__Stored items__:

==================================================

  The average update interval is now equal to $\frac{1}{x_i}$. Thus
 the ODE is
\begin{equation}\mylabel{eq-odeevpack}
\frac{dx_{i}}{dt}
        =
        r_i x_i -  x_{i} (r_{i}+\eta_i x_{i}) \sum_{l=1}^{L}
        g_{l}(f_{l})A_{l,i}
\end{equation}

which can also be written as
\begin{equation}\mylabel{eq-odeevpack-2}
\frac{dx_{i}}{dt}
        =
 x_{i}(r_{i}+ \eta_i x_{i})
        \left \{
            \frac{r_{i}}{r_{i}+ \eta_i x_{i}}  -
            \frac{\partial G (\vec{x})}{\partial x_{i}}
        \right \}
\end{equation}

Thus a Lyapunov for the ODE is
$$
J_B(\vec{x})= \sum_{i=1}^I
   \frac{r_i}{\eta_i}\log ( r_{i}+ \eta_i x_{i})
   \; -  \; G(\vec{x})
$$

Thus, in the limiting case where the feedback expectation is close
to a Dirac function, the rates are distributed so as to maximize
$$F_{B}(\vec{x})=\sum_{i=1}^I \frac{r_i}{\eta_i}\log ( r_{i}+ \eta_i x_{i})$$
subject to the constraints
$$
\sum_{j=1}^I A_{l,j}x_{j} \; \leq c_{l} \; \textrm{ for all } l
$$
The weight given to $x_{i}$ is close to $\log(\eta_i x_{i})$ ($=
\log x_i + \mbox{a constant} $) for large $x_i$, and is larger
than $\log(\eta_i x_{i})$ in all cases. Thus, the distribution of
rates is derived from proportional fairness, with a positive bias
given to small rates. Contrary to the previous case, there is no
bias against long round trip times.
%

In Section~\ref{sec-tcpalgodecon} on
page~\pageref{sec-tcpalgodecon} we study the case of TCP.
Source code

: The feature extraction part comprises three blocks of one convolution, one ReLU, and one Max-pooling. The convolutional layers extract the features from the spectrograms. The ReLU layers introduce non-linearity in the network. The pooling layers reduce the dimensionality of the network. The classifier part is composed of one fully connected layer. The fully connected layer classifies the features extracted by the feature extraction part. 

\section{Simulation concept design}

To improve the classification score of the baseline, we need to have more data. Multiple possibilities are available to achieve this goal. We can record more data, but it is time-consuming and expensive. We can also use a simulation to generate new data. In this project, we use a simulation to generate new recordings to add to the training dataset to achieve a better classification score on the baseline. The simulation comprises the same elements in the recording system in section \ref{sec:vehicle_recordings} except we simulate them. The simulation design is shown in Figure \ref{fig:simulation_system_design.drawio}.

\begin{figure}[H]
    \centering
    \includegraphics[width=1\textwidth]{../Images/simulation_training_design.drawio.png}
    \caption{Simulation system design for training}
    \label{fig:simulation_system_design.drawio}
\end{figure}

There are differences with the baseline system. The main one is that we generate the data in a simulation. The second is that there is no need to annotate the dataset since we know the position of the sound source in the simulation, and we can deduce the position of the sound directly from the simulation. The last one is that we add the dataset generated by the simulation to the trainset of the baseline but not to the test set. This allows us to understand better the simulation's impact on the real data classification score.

==================================================

__Directions for this task__: Every single line in the records above must be written out exactly.

__Solution to this task__:
  The average update interval is now equal to $\frac{1}{x_i}$. Thus
 the ODE is
\begin{equation}\mylabel{eq-odeevpack}
\frac{dx_{i}}{dt}
        =
        r_i x_i -  x_{i} (r_{i}+\eta_i x_{i}) \sum_{l=1}^{L}
        g_{l}(f_{l})A_{l,i}
\end{equation}

which can also be written as
\begin{equation}\mylabel{eq-odeevpack-2}
\frac{dx_{i}}{dt}
        =
 x_{i}(r_{i}+ \eta_i x_{i})
        \left \{
            \frac{r_{i}}{r_{i}+ \eta_i x_{i}}  -
            \frac{\partial G (\vec{x})}{\partial x_{i}}
        \right \}
\end{equation}

Thus a Lyapunov for the ODE is
$$
J_B(\vec{x})= \sum_{i=1}^I
   \frac{r_i}{\eta_i}\log ( r_{i}+ \eta_i x_{i})
   \; -  \; G(\vec{x})
$$

Thus, in the limiting case where the feedback expectation is close
to a Dirac function, the rates are distributed so as to maximize
$$F_{B}(\vec{x})=\sum_{i=1}^I \frac{r_i}{\eta_i}\log ( r_{i}+ \eta_i x_{i})$$
subject to the constraints
$$
\sum_{j=1}^I A_{l,j}x_{j} \; \leq c_{l} \; \textrm{ for all } l
$$
The weight given to $x_{i}$ is close to $\log(\eta_i x_{i})$ ($=
\log x_i + \mbox{a constant} $) for large $x_i$, and is larger
than $\log(\eta_i x_{i})$ in all cases. Thus, the distribution of
rates is derived from proportional fairness, with a positive bias
given to small rates. Contrary to the previous case, there is no
bias against long round trip times.
%

In Section~\ref{sec-tcpalgodecon} on
page~\pageref{sec-tcpalgodecon} we study the case of TCP.
Source code

: The feature extraction part comprises three blocks of one convolution, one ReLU, and one Max-pooling. The convolutional layers extract the features from the spectrograms. The ReLU layers introduce non-linearity in the network. The pooling layers reduce the dimensionality of the network. The classifier part is composed of one fully connected layer. The fully connected layer classifies the features extracted by the feature extraction part. 

\section{Simulation concept design}

To improve the classification score of the baseline, we need to have more data. Multiple possibilities are available to achieve this goal. We can record more data, but it is time-consuming and expensive. We can also use a simulation to generate new data. In this project, we use a simulation to generate new recordings to add to the training dataset to achieve a better classification score on the baseline. The simulation comprises the same elements in the recording system in section \ref{sec:vehicle_recordings} except we simulate them. The simulation design is shown in Figure \ref{fig:simulation_system_design.drawio}.

\begin{figure}[H]
    \centering
    \includegraphics[width=1\textwidth]{../Images/simulation_training_design.drawio.png}
    \caption{Simulation system design for training}
    \label{fig:simulation_system_design.drawio}
\end{figure}

There are differences with the baseline system. The main one is that we generate the data in a simulation. The second is that there is no need to annotate the dataset since we know the position of the sound source in the simulation, and we can deduce the position of the sound directly from the simulation. The last one is that we add the dataset generated by the simulation to the trainset of the baseline but not to the test set. This allows us to understand better the simulation's impact on the real data classification score.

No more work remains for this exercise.